Data for this exercise =>
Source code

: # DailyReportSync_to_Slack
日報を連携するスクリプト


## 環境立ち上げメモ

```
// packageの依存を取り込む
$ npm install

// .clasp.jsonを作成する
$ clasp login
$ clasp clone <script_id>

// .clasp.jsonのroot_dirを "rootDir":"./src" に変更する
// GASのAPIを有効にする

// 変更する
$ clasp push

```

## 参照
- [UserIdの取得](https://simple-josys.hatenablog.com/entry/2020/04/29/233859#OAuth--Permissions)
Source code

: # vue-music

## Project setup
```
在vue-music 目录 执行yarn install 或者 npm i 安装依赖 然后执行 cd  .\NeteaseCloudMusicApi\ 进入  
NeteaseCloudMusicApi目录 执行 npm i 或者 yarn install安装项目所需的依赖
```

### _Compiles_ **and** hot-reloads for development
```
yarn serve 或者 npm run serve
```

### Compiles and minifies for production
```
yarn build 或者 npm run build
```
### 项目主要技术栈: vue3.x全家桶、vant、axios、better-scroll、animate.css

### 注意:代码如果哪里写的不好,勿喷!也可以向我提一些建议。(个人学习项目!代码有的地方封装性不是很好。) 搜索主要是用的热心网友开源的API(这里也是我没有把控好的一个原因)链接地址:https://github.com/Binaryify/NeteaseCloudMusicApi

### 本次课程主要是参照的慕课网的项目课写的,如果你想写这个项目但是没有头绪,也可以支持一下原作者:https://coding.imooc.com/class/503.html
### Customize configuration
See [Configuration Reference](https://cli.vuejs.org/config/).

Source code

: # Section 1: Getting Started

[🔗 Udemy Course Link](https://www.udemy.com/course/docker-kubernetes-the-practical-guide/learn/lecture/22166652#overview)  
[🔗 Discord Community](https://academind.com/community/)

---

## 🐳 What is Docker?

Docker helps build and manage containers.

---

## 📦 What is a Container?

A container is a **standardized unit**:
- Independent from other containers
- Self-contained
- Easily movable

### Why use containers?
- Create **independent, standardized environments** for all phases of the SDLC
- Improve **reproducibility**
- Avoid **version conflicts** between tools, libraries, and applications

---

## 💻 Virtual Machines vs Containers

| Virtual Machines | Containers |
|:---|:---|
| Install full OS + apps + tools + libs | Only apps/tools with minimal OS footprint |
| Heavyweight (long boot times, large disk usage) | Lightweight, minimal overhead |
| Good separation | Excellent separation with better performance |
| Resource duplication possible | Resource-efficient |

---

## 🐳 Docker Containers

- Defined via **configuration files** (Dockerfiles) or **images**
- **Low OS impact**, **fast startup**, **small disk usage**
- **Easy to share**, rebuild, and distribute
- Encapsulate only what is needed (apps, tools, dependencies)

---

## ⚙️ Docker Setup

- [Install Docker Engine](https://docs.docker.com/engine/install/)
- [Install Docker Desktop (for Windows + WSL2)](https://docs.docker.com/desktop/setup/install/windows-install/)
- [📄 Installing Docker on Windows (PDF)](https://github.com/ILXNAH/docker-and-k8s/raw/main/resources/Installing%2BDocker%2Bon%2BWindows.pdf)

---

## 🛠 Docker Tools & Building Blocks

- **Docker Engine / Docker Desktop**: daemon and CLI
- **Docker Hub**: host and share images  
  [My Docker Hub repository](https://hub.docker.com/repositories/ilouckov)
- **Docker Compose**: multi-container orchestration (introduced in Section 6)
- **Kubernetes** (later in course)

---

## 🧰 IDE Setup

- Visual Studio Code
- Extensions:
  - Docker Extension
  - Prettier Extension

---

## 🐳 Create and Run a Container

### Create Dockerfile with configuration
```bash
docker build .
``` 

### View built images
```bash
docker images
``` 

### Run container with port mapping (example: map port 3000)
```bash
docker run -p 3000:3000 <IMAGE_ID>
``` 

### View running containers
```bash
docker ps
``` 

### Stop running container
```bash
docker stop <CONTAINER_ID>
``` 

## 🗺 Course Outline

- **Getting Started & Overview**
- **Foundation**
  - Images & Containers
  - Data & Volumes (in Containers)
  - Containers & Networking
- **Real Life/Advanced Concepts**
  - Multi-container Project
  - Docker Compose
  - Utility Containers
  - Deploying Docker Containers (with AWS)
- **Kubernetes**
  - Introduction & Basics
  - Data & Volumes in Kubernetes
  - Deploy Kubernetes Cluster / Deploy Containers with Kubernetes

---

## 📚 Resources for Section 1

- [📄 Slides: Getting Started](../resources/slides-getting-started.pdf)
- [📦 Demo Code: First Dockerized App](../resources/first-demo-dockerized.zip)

Task details =>
Set down exactly the lines of the data above, beginning with the line that has "- **Docker Engine" and ending with the line that has "- Data & Volumes (in Containers)", and no others.

Solution =>
- **Docker Engine / Docker Desktop**: daemon and CLI
- **Docker Hub**: host and share images  
  [My Docker Hub repository](https://hub.docker.com/repositories/ilouckov)
- **Docker Compose**: multi-container orchestration (introduced in Section 6)
- **Kubernetes** (later in course)

---

## 🧰 IDE Setup

- Visual Studio Code
- Extensions:
  - Docker Extension
  - Prettier Extension

---

## 🐳 Create and Run a Container

### Create Dockerfile with configuration
```bash
docker build .
``` 

### View built images
```bash
docker images
``` 

### Run container with port mapping (example: map port 3000)
```bash
docker run -p 3000:3000 <IMAGE_ID>
``` 

### View running containers
```bash
docker ps
``` 

### Stop running container
```bash
docker stop <CONTAINER_ID>
``` 

## 🗺 Course Outline

- **Getting Started & Overview**
- **Foundation**
  - Images & Containers
  - Data & Volumes (in Containers)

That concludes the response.